[Source texts of formatted documents]
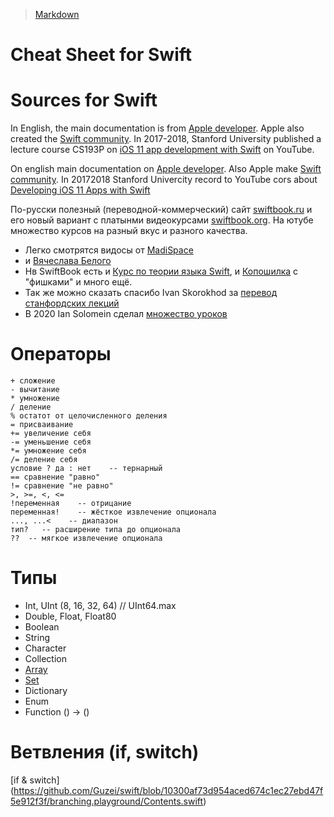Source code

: > [Markdown](https://daringfireball.net/projects/markdown/)

# Cheat Sheet for Swift

# Sources for Swift
In English, the main documentation is from [Apple developer][Apple developer]. Apple also created the [Swift community][Swift community]. In 2017-2018, Stanford University published a lecture course CS193P on [iOS 11 app development with Swift][Stanford] on YouTube.

On english main documentation on [Apple developer][Apple developer]. Also Apple make [Swift community][Swift community]. In 20172018 Stanford Univercity record to YouTube cors about [Developing iOS 11 Apps with Swift][Stanford]

[Apple developer]: https://developer.apple.com/documentation/swift/
[Swift community]: https://www.swift.org
[Stanford]: https://youtube.com/playlist?list=PL3d_SFOiG7_8ofjyKzX6Nl1wZehbdiZC_  "EN, YouTube"


По-русски полезный (переводной-коммерческий) сайт [swiftbook.ru][swiftbook.ru] и его новый вариант с платынми видеокурсами [swiftbook.org][swiftbook.org]. На ютубе множество курсов на разный вкус и разного качества.
* Легко смотрятся видосы от [MadiSpace][MadiSpace]
* и [Вячеслава Белого][Belii]
* Нв SwiftBook есть и [Курс по теории языка Swift][SwiftBook 1], и [Копошилка][Swiftbook 2] с "фишками" и много ещё.
* Так же можно сказать спасибо Ivan Skorokhod за [перевод станфордских лекций][Ivan Skorokhod] 
* В 2020 Ian Solomein сделал [множество уроков][Ian Solomein]

[swiftbook.ru]: https://swiftbook.ru/content/docs/  "RU"
[Swiftbook 1]: https://www.youtube.com/playlist?list=PLtovLaW_R9-PUVWIFRq_V6s4JxE_Mj2ha
[SwiftBook 2]: https://www.youtube.com/playlist?list=PLtovLaW_R9-PmRcQ0tdIgHEpf5L4nBMOH
[swiftbook.org]: https://swiftbook.org/courses
[MadiSpace]: https://www.youtube.com/MadiSpace
[Belii]: https://youtube.com/playlist?list=PLnlik7Rjo4n2lNGklbWwvsmqgd-D9HqZf
[Ivan Skorokhod]: https://www.youtube.com/channel/UChfEfFKYILtO5yZSX2irynw
[Ian Solomein]: https://www.youtube.com/c/IanSolomein/featured

# Операторы
```
+ сложение
- вычитание
* умножение
/ деление
% остатот от целочисленного деления
= присваивание
+= увеличение себя
-= уменьшение себя
*= умножение себя
/= деление себя
условие ? да : нет    -- тернарный
== сравнение "равно"
!= сравнение "не равно"
>, >=, <, <=
!переменная    -- отрицание
переменная!    -- жёсткое извлечение опционала
..., ...<    -- диапазон
тип?   -- расширение типа до опционала
??  -- мягкое извлечение опционала
```

# Типы

* Int, UInt (8, 16, 32, 64) // UInt64.max
* Double, Float, Float80
* Boolean
* String
* Character
* Collection
* [Array](https://github.com/Guzei/swift/blob/10300af73d954aced674c1ec27ebd47f5e912f3f/array.playground/Contents.swift)
* [Set](https://github.com/Guzei/swift/blob/10300af73d954aced674c1ec27ebd47f5e912f3f/set.playground/Contents.swift)
* Dictionary
* Enum
* Function () -> ()

# Ветвления (if, switch)
[if & switch] (https://github.com/Guzei/swift/blob/10300af73d954aced674c1ec27ebd47f5e912f3f/branching.playground/Contents.swift)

§ **What the exercise asks**:
Lines with the word "community" in them are the answer; report each one from the data.

§ **Written answer**:
In English, the main documentation is from [Apple developer][Apple developer]. Apple also created the [Swift community][Swift community]. In 2017-2018, Stanford University published a lecture course CS193P on [iOS 11 app development with Swift][Stanford] on YouTube.
On english main documentation on [Apple developer][Apple developer]. Also Apple make [Swift community][Swift community]. In 20172018 Stanford Univercity record to YouTube cors about [Developing iOS 11 Apps with Swift][Stanford]
[Swift community]: https://www.swift.org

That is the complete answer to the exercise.